# EXERCISE INSTRUCTIONS
Given the material below, return only the lines starting at the line with "Für uns war" and ending at the line with "fertigstellen zu können.", exactly as they appear.

* * * * *

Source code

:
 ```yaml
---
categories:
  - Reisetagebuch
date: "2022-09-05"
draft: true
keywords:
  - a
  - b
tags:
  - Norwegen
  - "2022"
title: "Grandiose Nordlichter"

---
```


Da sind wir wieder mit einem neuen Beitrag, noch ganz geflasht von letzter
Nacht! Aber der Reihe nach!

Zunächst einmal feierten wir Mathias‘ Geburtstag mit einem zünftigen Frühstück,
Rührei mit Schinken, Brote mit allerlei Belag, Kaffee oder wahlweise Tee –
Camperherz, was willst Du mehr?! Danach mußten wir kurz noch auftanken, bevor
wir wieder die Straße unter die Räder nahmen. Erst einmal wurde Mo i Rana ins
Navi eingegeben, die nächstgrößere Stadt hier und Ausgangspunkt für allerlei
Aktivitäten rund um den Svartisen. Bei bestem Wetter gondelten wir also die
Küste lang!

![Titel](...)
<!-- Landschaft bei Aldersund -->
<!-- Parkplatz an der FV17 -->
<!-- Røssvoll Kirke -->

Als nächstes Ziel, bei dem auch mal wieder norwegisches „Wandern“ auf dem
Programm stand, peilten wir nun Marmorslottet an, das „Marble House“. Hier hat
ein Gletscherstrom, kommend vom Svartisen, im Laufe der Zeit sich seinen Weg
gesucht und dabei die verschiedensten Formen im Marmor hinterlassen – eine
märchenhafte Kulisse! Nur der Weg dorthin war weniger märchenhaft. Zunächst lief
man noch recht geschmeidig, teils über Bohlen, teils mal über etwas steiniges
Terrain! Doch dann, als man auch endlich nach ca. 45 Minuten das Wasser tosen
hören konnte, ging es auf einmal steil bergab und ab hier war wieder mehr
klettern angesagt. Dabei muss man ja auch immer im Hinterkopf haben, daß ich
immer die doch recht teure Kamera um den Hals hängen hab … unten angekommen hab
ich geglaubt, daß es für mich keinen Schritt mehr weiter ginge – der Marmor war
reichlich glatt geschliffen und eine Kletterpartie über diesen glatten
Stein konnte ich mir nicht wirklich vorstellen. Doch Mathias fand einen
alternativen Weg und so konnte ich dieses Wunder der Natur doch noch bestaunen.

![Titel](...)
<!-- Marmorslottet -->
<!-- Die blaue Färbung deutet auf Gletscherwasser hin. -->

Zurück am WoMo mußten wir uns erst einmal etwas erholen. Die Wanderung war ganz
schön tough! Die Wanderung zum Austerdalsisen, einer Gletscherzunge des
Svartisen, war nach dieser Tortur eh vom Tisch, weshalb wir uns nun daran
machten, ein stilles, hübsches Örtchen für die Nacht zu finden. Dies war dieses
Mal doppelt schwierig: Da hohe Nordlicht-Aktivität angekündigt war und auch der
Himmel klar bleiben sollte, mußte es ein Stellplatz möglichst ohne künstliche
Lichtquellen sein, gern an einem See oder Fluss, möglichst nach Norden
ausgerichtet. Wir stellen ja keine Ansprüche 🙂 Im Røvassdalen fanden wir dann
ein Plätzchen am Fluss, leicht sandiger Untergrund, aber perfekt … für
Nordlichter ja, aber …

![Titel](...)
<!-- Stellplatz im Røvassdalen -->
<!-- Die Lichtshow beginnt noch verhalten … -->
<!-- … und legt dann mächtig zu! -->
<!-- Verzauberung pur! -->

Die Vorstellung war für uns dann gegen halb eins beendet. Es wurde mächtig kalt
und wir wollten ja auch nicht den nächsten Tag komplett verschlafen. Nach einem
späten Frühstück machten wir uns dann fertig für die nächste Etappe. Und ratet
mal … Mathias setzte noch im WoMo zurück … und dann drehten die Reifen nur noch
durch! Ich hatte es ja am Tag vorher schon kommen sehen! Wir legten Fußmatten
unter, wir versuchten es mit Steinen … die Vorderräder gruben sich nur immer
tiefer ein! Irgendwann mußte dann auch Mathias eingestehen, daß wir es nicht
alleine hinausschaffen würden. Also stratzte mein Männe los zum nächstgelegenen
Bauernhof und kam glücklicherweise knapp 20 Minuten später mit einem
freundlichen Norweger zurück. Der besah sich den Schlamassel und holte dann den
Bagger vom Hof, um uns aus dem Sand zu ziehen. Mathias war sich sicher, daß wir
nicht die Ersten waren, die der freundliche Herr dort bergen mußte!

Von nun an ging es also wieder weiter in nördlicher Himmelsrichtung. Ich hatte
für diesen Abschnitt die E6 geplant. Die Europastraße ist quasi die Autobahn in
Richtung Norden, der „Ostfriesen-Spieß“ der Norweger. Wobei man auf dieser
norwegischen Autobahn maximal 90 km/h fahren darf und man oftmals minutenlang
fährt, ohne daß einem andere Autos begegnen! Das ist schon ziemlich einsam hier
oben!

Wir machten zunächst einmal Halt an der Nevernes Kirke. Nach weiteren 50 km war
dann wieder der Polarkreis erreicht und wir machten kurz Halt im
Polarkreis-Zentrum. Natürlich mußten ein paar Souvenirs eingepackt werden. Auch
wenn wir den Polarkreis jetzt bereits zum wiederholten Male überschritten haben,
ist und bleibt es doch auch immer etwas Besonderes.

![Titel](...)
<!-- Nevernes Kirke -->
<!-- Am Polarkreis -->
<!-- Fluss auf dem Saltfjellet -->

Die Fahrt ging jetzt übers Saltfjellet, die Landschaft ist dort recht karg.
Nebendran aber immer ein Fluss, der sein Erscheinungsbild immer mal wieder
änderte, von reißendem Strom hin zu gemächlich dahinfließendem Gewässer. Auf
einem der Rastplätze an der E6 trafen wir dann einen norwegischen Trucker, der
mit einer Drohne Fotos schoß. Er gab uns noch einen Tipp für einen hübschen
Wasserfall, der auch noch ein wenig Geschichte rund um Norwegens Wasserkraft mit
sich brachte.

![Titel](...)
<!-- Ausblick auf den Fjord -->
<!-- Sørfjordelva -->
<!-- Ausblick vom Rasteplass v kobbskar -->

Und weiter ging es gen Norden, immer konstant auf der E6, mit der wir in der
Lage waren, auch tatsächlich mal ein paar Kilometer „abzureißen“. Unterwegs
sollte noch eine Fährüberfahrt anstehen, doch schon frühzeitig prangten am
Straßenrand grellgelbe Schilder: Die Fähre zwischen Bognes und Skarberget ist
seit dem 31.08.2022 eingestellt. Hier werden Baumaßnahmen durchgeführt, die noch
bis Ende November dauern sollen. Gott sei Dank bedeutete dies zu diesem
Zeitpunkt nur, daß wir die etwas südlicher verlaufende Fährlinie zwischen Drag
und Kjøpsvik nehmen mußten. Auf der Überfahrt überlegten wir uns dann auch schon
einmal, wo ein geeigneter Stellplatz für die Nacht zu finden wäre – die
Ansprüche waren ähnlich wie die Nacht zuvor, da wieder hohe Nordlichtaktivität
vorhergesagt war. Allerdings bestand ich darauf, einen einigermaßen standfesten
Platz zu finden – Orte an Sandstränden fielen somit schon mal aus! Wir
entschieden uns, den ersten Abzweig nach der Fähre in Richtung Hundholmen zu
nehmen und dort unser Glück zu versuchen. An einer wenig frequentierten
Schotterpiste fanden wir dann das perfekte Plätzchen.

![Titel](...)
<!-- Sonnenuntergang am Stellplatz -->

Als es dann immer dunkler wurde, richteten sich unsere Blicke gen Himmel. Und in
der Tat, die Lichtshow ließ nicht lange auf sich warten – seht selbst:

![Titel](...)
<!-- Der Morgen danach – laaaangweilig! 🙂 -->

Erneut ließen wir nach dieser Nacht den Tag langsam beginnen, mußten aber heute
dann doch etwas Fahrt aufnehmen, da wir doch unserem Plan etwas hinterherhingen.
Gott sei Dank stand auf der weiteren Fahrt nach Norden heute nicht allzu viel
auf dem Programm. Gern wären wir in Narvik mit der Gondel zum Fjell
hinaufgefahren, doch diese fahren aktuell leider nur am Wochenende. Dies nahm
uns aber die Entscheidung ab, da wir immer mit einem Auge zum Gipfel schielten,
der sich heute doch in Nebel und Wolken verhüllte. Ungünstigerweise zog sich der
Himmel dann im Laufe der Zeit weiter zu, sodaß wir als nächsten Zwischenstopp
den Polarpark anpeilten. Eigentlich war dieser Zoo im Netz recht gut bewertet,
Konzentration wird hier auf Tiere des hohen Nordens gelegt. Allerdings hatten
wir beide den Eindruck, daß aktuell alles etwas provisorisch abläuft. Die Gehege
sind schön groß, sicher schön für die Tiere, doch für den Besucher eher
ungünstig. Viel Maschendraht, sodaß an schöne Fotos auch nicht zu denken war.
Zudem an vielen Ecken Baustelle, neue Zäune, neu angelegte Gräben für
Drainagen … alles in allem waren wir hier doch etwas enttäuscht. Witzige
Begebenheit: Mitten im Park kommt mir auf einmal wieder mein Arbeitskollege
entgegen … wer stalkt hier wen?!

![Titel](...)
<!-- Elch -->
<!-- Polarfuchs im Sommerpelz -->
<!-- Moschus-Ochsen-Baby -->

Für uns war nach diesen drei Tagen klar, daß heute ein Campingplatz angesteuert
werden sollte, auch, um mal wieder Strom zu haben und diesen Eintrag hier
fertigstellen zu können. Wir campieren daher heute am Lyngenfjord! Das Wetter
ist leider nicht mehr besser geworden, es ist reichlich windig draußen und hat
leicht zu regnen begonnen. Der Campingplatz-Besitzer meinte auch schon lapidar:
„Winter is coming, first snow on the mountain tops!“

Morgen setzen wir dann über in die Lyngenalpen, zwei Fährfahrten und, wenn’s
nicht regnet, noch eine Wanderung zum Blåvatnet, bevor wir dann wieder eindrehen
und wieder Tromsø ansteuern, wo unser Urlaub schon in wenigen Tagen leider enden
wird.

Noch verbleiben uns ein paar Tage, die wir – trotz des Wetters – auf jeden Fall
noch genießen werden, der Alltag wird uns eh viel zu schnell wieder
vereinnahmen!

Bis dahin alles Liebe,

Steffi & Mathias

* * * * *

# REPLY
Für uns war nach diesen drei Tagen klar, daß heute ein Campingplatz angesteuert
werden sollte, auch, um mal wieder Strom zu haben und diesen Eintrag hier
fertigstellen zu können. Wir campieren daher heute am Lyngenfjord! Das Wetter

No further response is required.